# Information about how much pasture a Scotch Highland Cattle needs?



## Nichole Olie

I was reading up on the amount of grazing land i would need and i read, since they're good grazers, i would only need about 1 - 1.5 acres. But im curious if this is per rotation? So say I have 4 padlocks, I need about 1 acre per cow in each padlock?

So.... 4 acres = 1 cow? Or it's 1 acre all together, because that doesn't sound right at all! Sorry if this sounds so silly, i'm extremely new to all this and trying to do as much research as I possibly can. Thanks!!


----------



## WildRoseBeef

[deleted due to highly inaccurate info I had provided...]


----------



## Nichole Olie

Hmmmm... "I have 3 adult Highland cows, 3 yearling bulls and one new calf. I have a 5.5-6 acre pasture split into two paddocks and they aren't even making a dent in the new growth." That was information I was finding in Homesteading Today, with a person in PA. I'm in Ohio, which i know can be a big difference in animal to acres, but 10 acres seems like A LOT. That means i'd need 50 acres for just 5 cattle? 

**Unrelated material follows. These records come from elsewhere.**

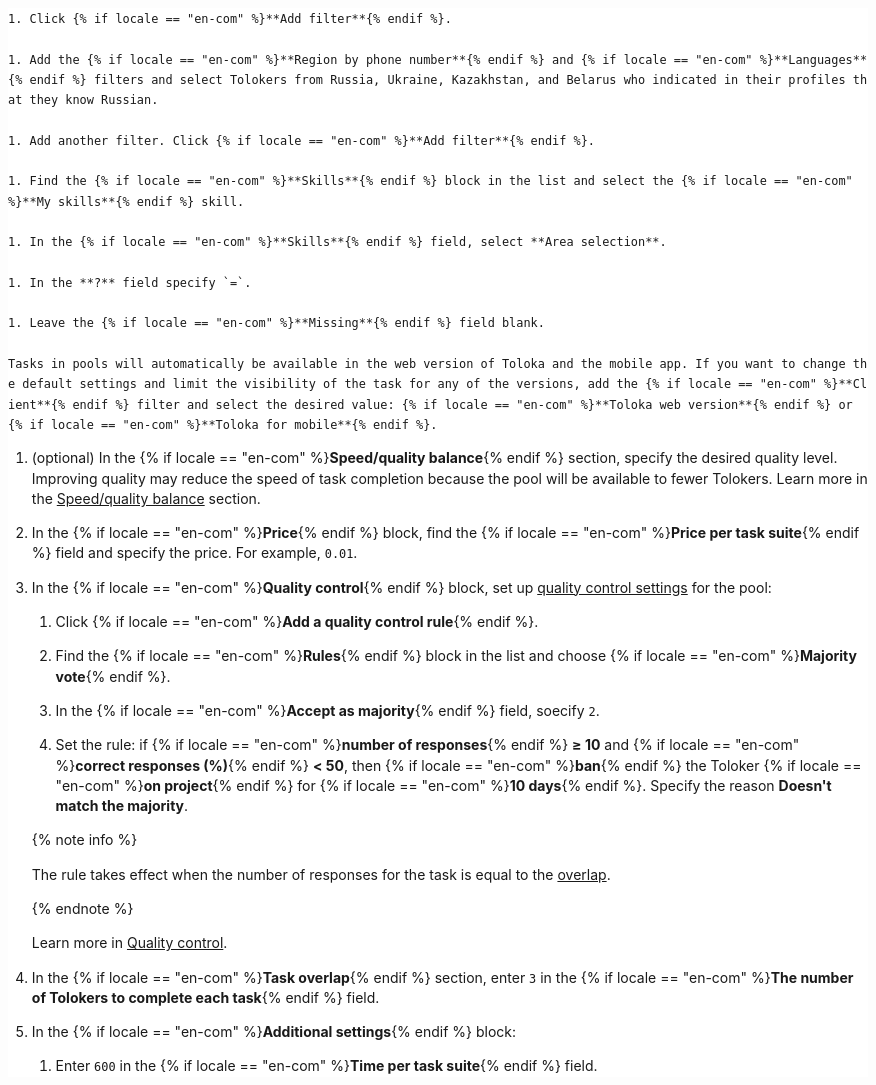     1. Click {% if locale == "en-com" %}**Add filter**{% endif %}.

    1. Add the {% if locale == "en-com" %}**Region by phone number**{% endif %} and {% if locale == "en-com" %}**Languages**{% endif %} filters and select Tolokers from Russia, Ukraine, Kazakhstan, and Belarus who indicated in their profiles that they know Russian.

    1. Add another filter. Click {% if locale == "en-com" %}**Add filter**{% endif %}.

    1. Find the {% if locale == "en-com" %}**Skills**{% endif %} block in the list and select the {% if locale == "en-com" %}**My skills**{% endif %} skill.

    1. In the {% if locale == "en-com" %}**Skills**{% endif %} field, select **Area selection**.

    1. In the **?** field specify `=`.

    1. Leave the {% if locale == "en-com" %}**Missing**{% endif %} field blank.

    Tasks in pools will automatically be available in the web version of Toloka and the mobile app. If you want to change the default settings and limit the visibility of the task for any of the versions, add the {% if locale == "en-com" %}**Client**{% endif %} filter and select the desired value: {% if locale == "en-com" %}**Toloka web version**{% endif %} or {% if locale == "en-com" %}**Toloka for mobile**{% endif %}.

1. (optional) In the {% if locale == "en-com" %}**Speed/quality balance**{% endif %} section, specify the desired quality level. Improving quality may reduce the speed of task completion because the pool will be available to fewer Tolokers. Learn more in the [Speed/quality balance](adjust.md) section.

1. In the {% if locale == "en-com" %}**Price**{% endif %} block, find the {% if locale == "en-com" %}**Price per task suite**{% endif %} field and specify the price. For example, `0.01`.

1. In the {% if locale == "en-com" %}**Quality control**{% endif %} block, set up [quality control settings](control.md) for the pool:

    1. Click {% if locale == "en-com" %}**Add a quality control rule**{% endif %}.

    1. Find the {% if locale == "en-com" %}**Rules**{% endif %} block in the list and choose {% if locale == "en-com" %}**Majority vote**{% endif %}.

    1. In the {% if locale == "en-com" %}**Accept as majority**{% endif %} field, soecify `2`.

    1. Set the rule: if {% if locale == "en-com" %}**number of responses**{% endif %} **≥ 10** and {% if locale == "en-com" %}**correct responses (%)**{% endif %} **< 50**, then {% if locale == "en-com" %}**ban**{% endif %} the Toloker {% if locale == "en-com" %}**on project**{% endif %} for {% if locale == "en-com" %}**10 days**{% endif %}. Specify the reason **Doesn't match the majority**.

    {% note info %}

    The rule takes effect when the number of responses for the task is equal to the [overlap](../../glossary.md#overlap-ru).

    {% endnote %}

    Learn more in [Quality control](control.md).

1. In the {% if locale == "en-com" %}**Task overlap**{% endif %} section, enter `3` in the {% if locale == "en-com" %}**The number of Tolokers to complete each task**{% endif %} field.

1. In the {% if locale == "en-com" %}**Additional settings**{% endif %} block:

    1. Enter `600` in the {% if locale == "en-com" %}**Time per task suite**{% endif %} field.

I was hoping to do rotational grazing, into 4 different pastures. I was going to do 7 acres per padlock, with 28 acres all together. And i was thinking that was a lot of land. Haha


----------



## Bossroo

Location, location, location ... In California's Sierra Nevada mountains , about 1 mile down the road from my 20 acre ranch is a 3,000 acre ranch.  They run a 300= / -  beef cow operation and they have to feed hay + grain for 90 days  in their feedlot to finish that year's calves for market.  Let's see...   3,000 divided by 300 cows =  100 acres per cow ( not including that year's calves in their feedlot ).


----------



## bcnewe2

I don't do cattle so I'm just surmising....
Let's say  you have 10 acres for 4 cattle and cut it into small 1 acre plots. You might not be making a dent in it now but in a few months they will pick each lot clean rather quickly.  I'm thinking  10 acres cut into 2 tracts might get you a while if you were letting them graze 1 tract per week but then you'd get to the summer slow down or winter no growing and you'd be left supplementing your cows. Which isn't that bad a thing if you can find cheap hay. 
I think you said you have 6 acres.  With  2, 3 acre tracts. If you watch closely, move them as quick as you need to, as soon as you see them eating more than is growing.  I'll bet less than a week at a time. 

No matter what, when you hit your dry season and winter with those numbers and that small a spot you are going to have to supplement. And I'd bring them off so that you didn't over graze as needed.  August is always a sucky month for us.  Hot and burning grass.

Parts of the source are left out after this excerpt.